After interviewing him in 2016 on his historic victory against sedition laws, he gave me a present of 20 books that he had written. I told him that I would write a book about all his books and he promised me that when I wrote it he would publish it. I wrote the book within two months and he published it instantly in 2016 as Critical, Creative and Centered Scholar-Activism: The Fourth Dimensionalism of Agwuncha Arthur Nwankwo. In the book, I summarized and critiqued all his books, fiction and non-fiction. This approach differs from previous reviews about his work that mostly praised his genius without much criticism and they left out his creative writings whereas I took a critical approach and also covered his creative works. As I was writing, he was sending me more photocopies of more books to add to the review.
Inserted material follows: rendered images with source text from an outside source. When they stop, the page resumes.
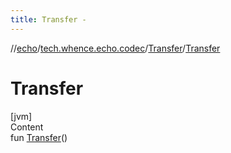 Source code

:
 ```yaml
---
title: Transfer -
---
```

//[echo](../../index.md)/[tech.whence.echo.codec](../index.md)/[Transfer](index.md)/[Transfer](-transfer.md)



# Transfer  
[jvm]  
Content  
fun [Transfer](-transfer.md)()  



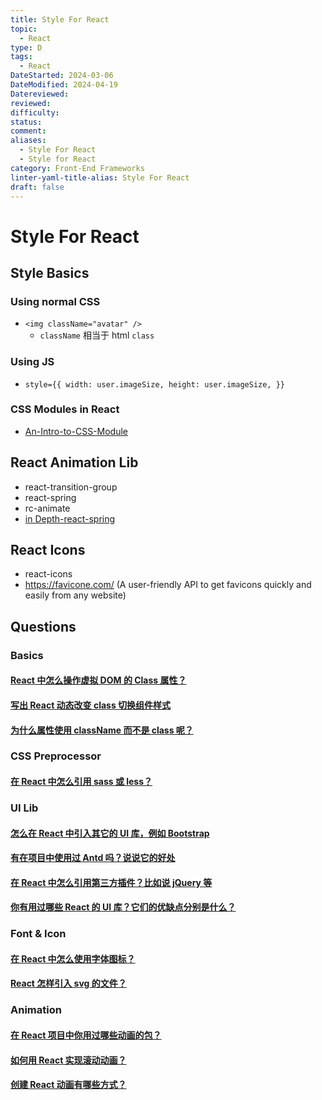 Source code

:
 ```yaml
---
title: Style For React
topic:
  - React
type: D
tags:
  - React
DateStarted: 2024-03-06
DateModified: 2024-04-19
Datereviewed: 
reviewed: 
difficulty: 
status: 
comment: 
aliases:
  - Style For React
  - Style for React
category: Front-End Frameworks
linter-yaml-title-alias: Style For React
draft: false
---
```


# Style For React

## Style Basics

### Using normal CSS

- `<img className="avatar" />`
  - `className` 相当于 html `class`

### Using JS

- `style={{ width: user.imageSize, height: user.imageSize, }}`
### CSS Modules in React
- [An-Intro-to-CSS-Module](https://dev.to/myogeshchavan97/an-introduction-to-css-modules-in-react-2fkd)

## React Animation Lib

- react-transition-group
- react-spring
- rc-animate
- [in Depth-react-spring](https://angularindepth.com/posts/1352/taking-react-animations-to-the-next-level-with-react-spring)

## React Icons

- react-icons
- https://favicone.com/ (A user-friendly API to get favicons quickly and easily from any website)

## Questions

### Basics

#### [React 中怎么操作虚拟 DOM 的 Class 属性？](https://github.com/haizlin/fe-interview/issues/817)

#### [写出 React 动态改变 class 切换组件样式](https://github.com/haizlin/fe-interview/issues/818)

#### [为什么属性使用 className 而不是 class 呢？](https://github.com/haizlin/fe-interview/issues/816)

### CSS Preprocessor

#### [在 React 中怎么引用 sass 或 less？](https://github.com/haizlin/fe-interview/issues/841)

### UI Lib

#### [怎么在 React 中引入其它的 UI 库，例如 Bootstrap](https://github.com/haizlin/fe-interview/issues/893)

#### [有在项目中使用过 Antd 吗？说说它的好处](https://github.com/haizlin/fe-interview/issues/843)

#### [在 React 中怎么引用第三方插件？比如说 jQuery 等](https://github.com/haizlin/fe-interview/issues/835)

#### [你有用过哪些 React 的 UI 库？它们的优缺点分别是什么？](https://github.com/haizlin/fe-interview/issues/831)

### Font & Icon

#### [在 React 中怎么使用字体图标？](https://github.com/haizlin/fe-interview/issues/828)

#### [React 怎样引入 svg 的文件？](https://github.com/haizlin/fe-interview/issues/927)

### Animation

#### [在 React 项目中你用过哪些动画的包？](https://github.com/haizlin/fe-interview/issues/887)

#### [如何用 React 实现滚动动画？](https://github.com/haizlin/fe-interview/issues/853)

#### [创建 React 动画有哪些方式？](https://github.com/haizlin/fe-interview/issues/754)














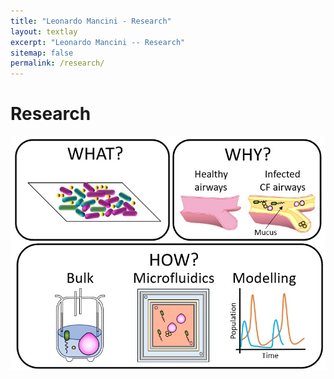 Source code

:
 ```yaml
---
title: "Leonardo Mancini - Research"
layout: textlay
excerpt: "Leonardo Mancini -- Research"
sitemap: false
permalink: /research/
---
```


# Research


<img src="https://github.com/mlaenoc/leonardomancini/blob/gh-pages/images/ResearchHerchelSmith_summarypic.jpg?raw=true" />
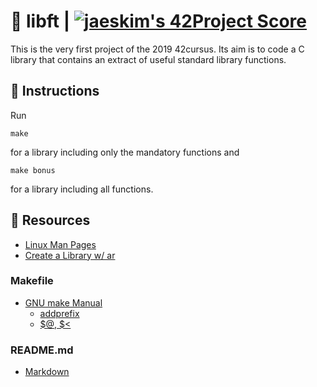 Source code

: # :large_orange_diamond: libft | [![jaeskim's 42Project Score](https://badge42.herokuapp.com/api/project/floogman/Libft)](https://github.com/JaeSeoKim/badge42)

This is the very first project of the 2019 42cursus. Its aim is to code a C library that contains an extract of useful standard library functions.

## :small_orange_diamond: Instructions

Run
```
make
```
for a library including only the mandatory functions and
```
make bonus
```
for a library including all functions.

## :small_orange_diamond: Resources
- [Linux Man Pages](https://linux.die.net/man/)
- [Create a Library w/ ar](https://www.ibm.com/docs/en/zos/2.4.0?topic=descriptions-ar-create-maintain-library-archives)
### Makefile
- [GNU make Manual](https://www.gnu.org/software/make/manual/make.html)
    - [addprefix](https://www.gnu.org/software/make/manual/make.html#File-Name-Functions)
    - [$@, $<](https://www.gnu.org/software/make/manual/html_node/Automatic-Variables.html#Automatic-Variables)
### README.md
- [Markdown](https://docs.github.com/en/github/writing-on-github/getting-started-with-writing-and-formatting-on-github/basic-writing-and-formatting-syntax)

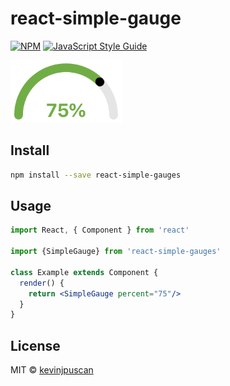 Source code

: # react-simple-gauge

[![NPM](https://img.shields.io/npm/v/react-simple-gauge.svg)](https://www.npmjs.com/package/react-simple-gauges) [![JavaScript Style Guide](https://img.shields.io/badge/code_style-standard-brightgreen.svg)](https://standardjs.com)

<img src="./.github/gauge.png" alt="demo" height="100">

## Install

```bash
npm install --save react-simple-gauges
```

## Usage

```jsx
import React, { Component } from 'react'

import {SimpleGauge} from 'react-simple-gauges'

class Example extends Component {
  render() {
    return <SimpleGauge percent="75"/>
  }
}
```

## License

MIT © [kevinjpuscan](https://github.com/kevinjpuscan)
I am sure that when his family goes through his papers, they will discover even more manuscripts that are yet to be published.


When I visited his younger brother, Dr. Ejiofor Benjack Nwankwo, who is now the Managing Director of the now struggling Fourth Dimension Publishing Co, one of the books he gave me in January 2020 was the 2018 fresh publication of his elder brother, Arthur Agwuncha Nwankwo – Nigeria and Her Path to Doom. I was hoping to review this book, maybe the planned review essay would be an addition as a chapter to my earlier book about his work, in case a second edition with better copy editing was forthcoming. That review essay may wait but I am now struck by the sense of foreboding by the author who opened the book with the prophetic announcement as follows:

‘This little book is motivated by the fact that I have become an elder statesman; a man in the twilight of his career as well as earthly existence and as is our custom, an elder does not stay in the house and watch the she-goat deliver in her tethers.’ With that proverb, he went on to outline the broad history of how Nigeria was established on a faulty trajectory that would lead to ruin and conclude with a critical appraisal of the Buhari administration and a recommendation for restructuring as the solution to the problems he identified. Personally, I hope that the restructuring will include the democratic option of the United Republic of African States, one of the points that I made earlier in my book about his body of works.
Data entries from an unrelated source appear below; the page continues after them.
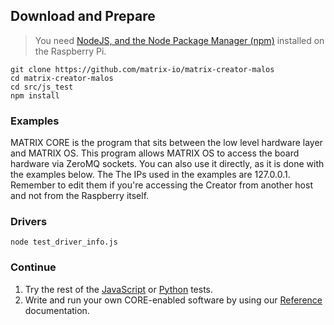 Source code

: ## Download and Prepare
> You need [NodeJS, and the Node Package Manager (npm)](https://nodejs.org/en/download/) installed on the Raspberry Pi.
```language-bash
git clone https://github.com/matrix-io/matrix-creator-malos
cd matrix-creator-malos
cd src/js_test
npm install
```

### Examples
MATRIX CORE is the program that sits between the low level hardware layer and MATRIX OS. This program allows MATRIX OS to access the board hardware via ZeroMQ sockets. You can also use it directly, as it is done with the examples below. The The IPs used in the examples are 127.0.0.1. Remember to edit them if you're accessing the Creator from another host and not from the Raspberry itself.

### Drivers

```language-bash
node test_driver_info.js
```

### Continue
1. Try the rest of the [JavaScript](../examples/jstests.md) or [Python](../examples/pytests.md) tests.
1. Write and run your own CORE-enabled software by using our [Reference](../reference/index.md) documentation. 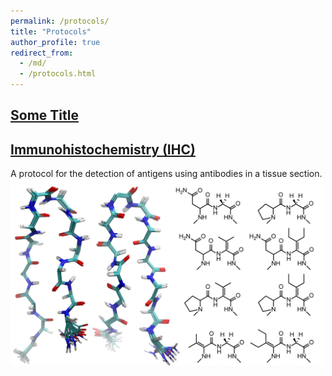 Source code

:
 ```yaml
---
permalink: /protocols/
title: "Protocols"
author_profile: true
redirect_from:
  - /md/
  - /protocols.html
---
```

<h2><a href="">Some Title</a></h2>
<h2><a href="http://www.jbc.org/content/early/2019/11/05/jbc.RA119.011297" target="_blank">Immunohistochemistry (IHC)</a></h2>
A protocol for the detection of antigens using antibodies in a tissue section.
<img src='/images/betahairpin_2500.png' width='500' height='300'>
</a>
President Buhari and other politicians were quick to offer praise for Nwankwo when his death was announced but I doubt if they have bothered to read his living books. Buhari reportedly recognized Nwankwo as a national leader of NADECO and praised him for supporting the handshake across the Niger. The administration or his well-wishers should endow a research center and professorship in his name to encourage students to read his books and learn from the timely analysis and warning of how to avert the doom that is predictably looming before the people.

I thank the author for touching me personally and rubbing off on me a bit of his leadership gifts. I wish Nwankwo well on his journey to get some rest in the land of the ancestors before he returns with his fellow intellectuals, especially those of the Igbo School – Nnamdi Azikiwe, Chinua Achebe, Mokwugo Okoye, Victor Nwankwo, Hebert Ekwe-Ekwe, Adiele Afigbo, Flora Nwapa, Buchi Emecheta, Chike Obi, Chris Okigbo, Onwuka Dike, Ikenna Nzimiro, Chikezie Uchendu, and many others - to continue the struggle for democracy and social justice throughout Africa. To the family, I say; cherish the memories and celebrate the gift of an avatar that you gave to the world. His name, Agwuncha, means infinity and his works will live forever and ever.